Some of the earliest houses in the Mill Village are found on lower Mill Street and the eastern half of Cottage Street. Constructed between 1835 and 1860, the vernacular Greek Revival style of these buildings contrasts with the typically Victorian styles of buildings erected from 1860 to 1900. The Federal-style house on the river side of the intersection of Mill and Main was built around 1835, although it has been heavily altered over the years. The four cottages on the river side of Mill Street, just north of Main, are at least as old.
Paper was been manufactured continuously at Babbitasset Falls on the Nashua for more than 150 years. As early as 1726 a grist mill was in operation here. A forge and small foundry, a powder mill, and a carding mill followed. In 1834 or 1835 And Emerson established the first paper mill. (Paper had been made to the north on the Nissitissitt River even earlier.) A series of companies operated the mills over the years, until the mills closed for good in 2002. The machinery was sold overseas, and the long-vacant buildings were demolished in 2011. 1-A Auto, an online retailer of auto parts, plans to construct a headquarters building on the site. .
Until 1851 Main Street ended at the paper mills. The east side of the river was still included in Groton and largely unpopulated. In 1848, however, the Worcester & Nashua Railroad was constructed between its namesake cities, with the line extending along the east bank of the Nashua River northward from Groton Junction (Ayer). With the opening of the Main Street bridge across the Nashua three years later a settlement began to take shape. The railroad added a stop, North Groton, which further fueled growth.
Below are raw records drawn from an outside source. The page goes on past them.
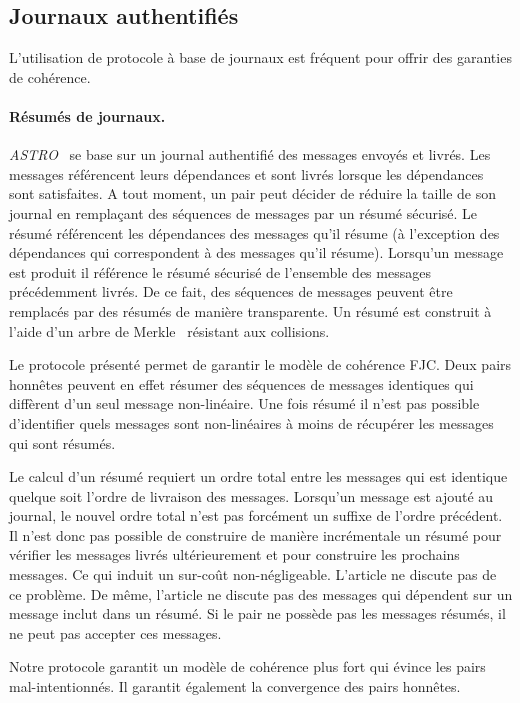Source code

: \subsection{Journaux authentifiés}



L'utilisation de protocole à base de journaux est fréquent pour offrir des garanties de cohérence.

\paragraph{Résumés de journaux.} \emph{ASTRO}~\autocite{mahajan_astro_2008} se base sur un journal authentifié des messages envoyés et livrés.
Les messages référencent leurs dépendances et sont livrés lorsque les dépendances sont satisfaites.
A tout moment, un pair peut décider de réduire la taille de son journal en remplaçant des séquences de messages par un résumé sécurisé.
Le résumé référencent les dépendances des messages qu'il résume (à l'exception des dépendances qui correspondent à des messages qu'il résume).
Lorsqu'un message est produit il référence le résumé sécurisé de l'ensemble des messages précédemment livrés.
De ce fait, des séquences de messages peuvent être remplacés par des résumés de manière transparente.
Un résumé est construit à l'aide d'un arbre de Merkle~\autocite{merkle_1979_merkletree} résistant aux collisions.

Le protocole présenté permet de garantir le modèle de cohérence \acf{FJC}.
Deux pairs honnêtes peuvent en effet résumer des séquences de messages identiques qui diffèrent d'un seul message non-linéaire.
Une fois résumé il n'est pas possible d'identifier quels messages sont non-linéaires à moins de récupérer les messages qui sont résumés.

Le calcul d'un résumé requiert un ordre total entre les messages qui est identique quelque soit l'ordre de livraison des messages.
Lorsqu'un message est ajouté au journal, le nouvel ordre total n'est pas forcément un suffixe de l'ordre précédent.
Il n'est donc pas possible de construire de manière incrémentale un résumé pour vérifier les messages livrés ultérieurement et pour construire les prochains messages.
Ce qui induit un sur-coût non-négligeable.
L'article ne discute pas de ce problème.
De même, l'article ne discute pas des messages qui dépendent sur un message inclut dans un résumé.
Si le pair ne possède pas les messages résumés, il ne peut pas accepter ces messages.

Notre protocole garantit un modèle de cohérence plus fort qui évince les pairs mal-intentionnés.
Il garantit également la convergence des pairs honnêtes.

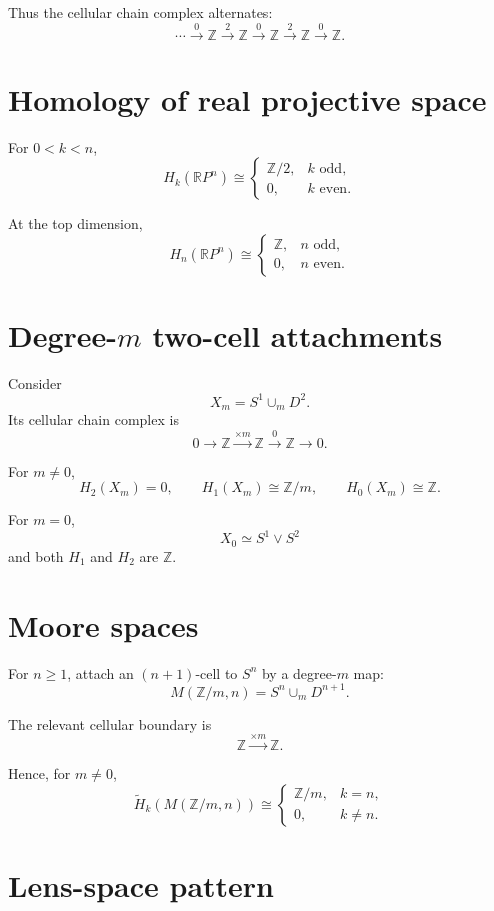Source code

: Thus the cellular chain complex alternates:
\[
\cdots
\xrightarrow{0}
\mathbb Z
\xrightarrow{2}
\mathbb Z
\xrightarrow{0}
\mathbb Z
\xrightarrow{2}
\mathbb Z
\xrightarrow{0}
\mathbb Z.
\]

\section{Homology of real projective space}

For \(0<k<n\),
\[
H_k(\mathbb RP^n)\cong
\begin{cases}
\mathbb Z/2,&k\text{ odd},\\
0,&k\text{ even}.
\end{cases}
\]

At the top dimension,
\[
H_n(\mathbb RP^n)\cong
\begin{cases}
\mathbb Z,&n\text{ odd},\\
0,&n\text{ even}.
\end{cases}
\]

\section{Degree-\(m\) two-cell attachments}

Consider
\[
X_m=S^1\cup_mD^2.
\]
Its cellular chain complex is
\[
0\to\mathbb Z
\xrightarrow{\times m}
\mathbb Z
\xrightarrow{0}
\mathbb Z
\to0.
\]

For \(m\ne0\),
\[
H_2(X_m)=0,
\qquad
H_1(X_m)\cong\mathbb Z/m,
\qquad
H_0(X_m)\cong\mathbb Z.
\]

For \(m=0\),
\[
X_0\simeq S^1\vee S^2
\]
and both \(H_1\) and \(H_2\) are \(\mathbb Z\).

\section{Moore spaces}

For \(n\ge1\), attach an \((n+1)\)-cell to \(S^n\) by a degree-\(m\) map:
\[
M(\mathbb Z/m,n)
=
S^n\cup_mD^{n+1}.
\]

The relevant cellular boundary is
\[
\mathbb Z
\xrightarrow{\times m}
\mathbb Z.
\]

Hence, for \(m\ne0\),
\[
\widetilde H_k(M(\mathbb Z/m,n))
\cong
\begin{cases}
\mathbb Z/m,&k=n,\\
0,&k\ne n.
\end{cases}
\]

\section{Lens-space pattern}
Thanks to the Main Street bridge the residents of North Groton were far closer to the center of Pepperell than to that of their own town, and in 1857 the legislature authorized the inclusion of North Groton into Pepperell.
The combination of the railroad and the bridge to the Mill Village assured that growth would continue in the Depot Village, as North Groton was renamed after its annexation. Stores, coal and grain dealers, lumber yards, and other commercial establishments located here. In the 1890s the Prescott Hotel (where the Seven Eleven now is) was built here to serve businessmen and vacationers.
Railroad Square--the final few hundred feet of Main Street--has seen more change in the present century than any other area along our route. Most notably, of course, is the absence of the railroad: the Boston & Maine shut down its line in 1982 and pulled up the tracks. The railroad depot, unused by passengers since 1932, was already gone. A series of fires, the latest within the last three decades, has destroyed most of the architectural heritage of the square, which currently awaits redevelopment. Main Street ends at Groton Street, at the far end of Railroad Square. Our journey from Town Hall has measured only 6000 feet. Six thousand feet--and 200 years.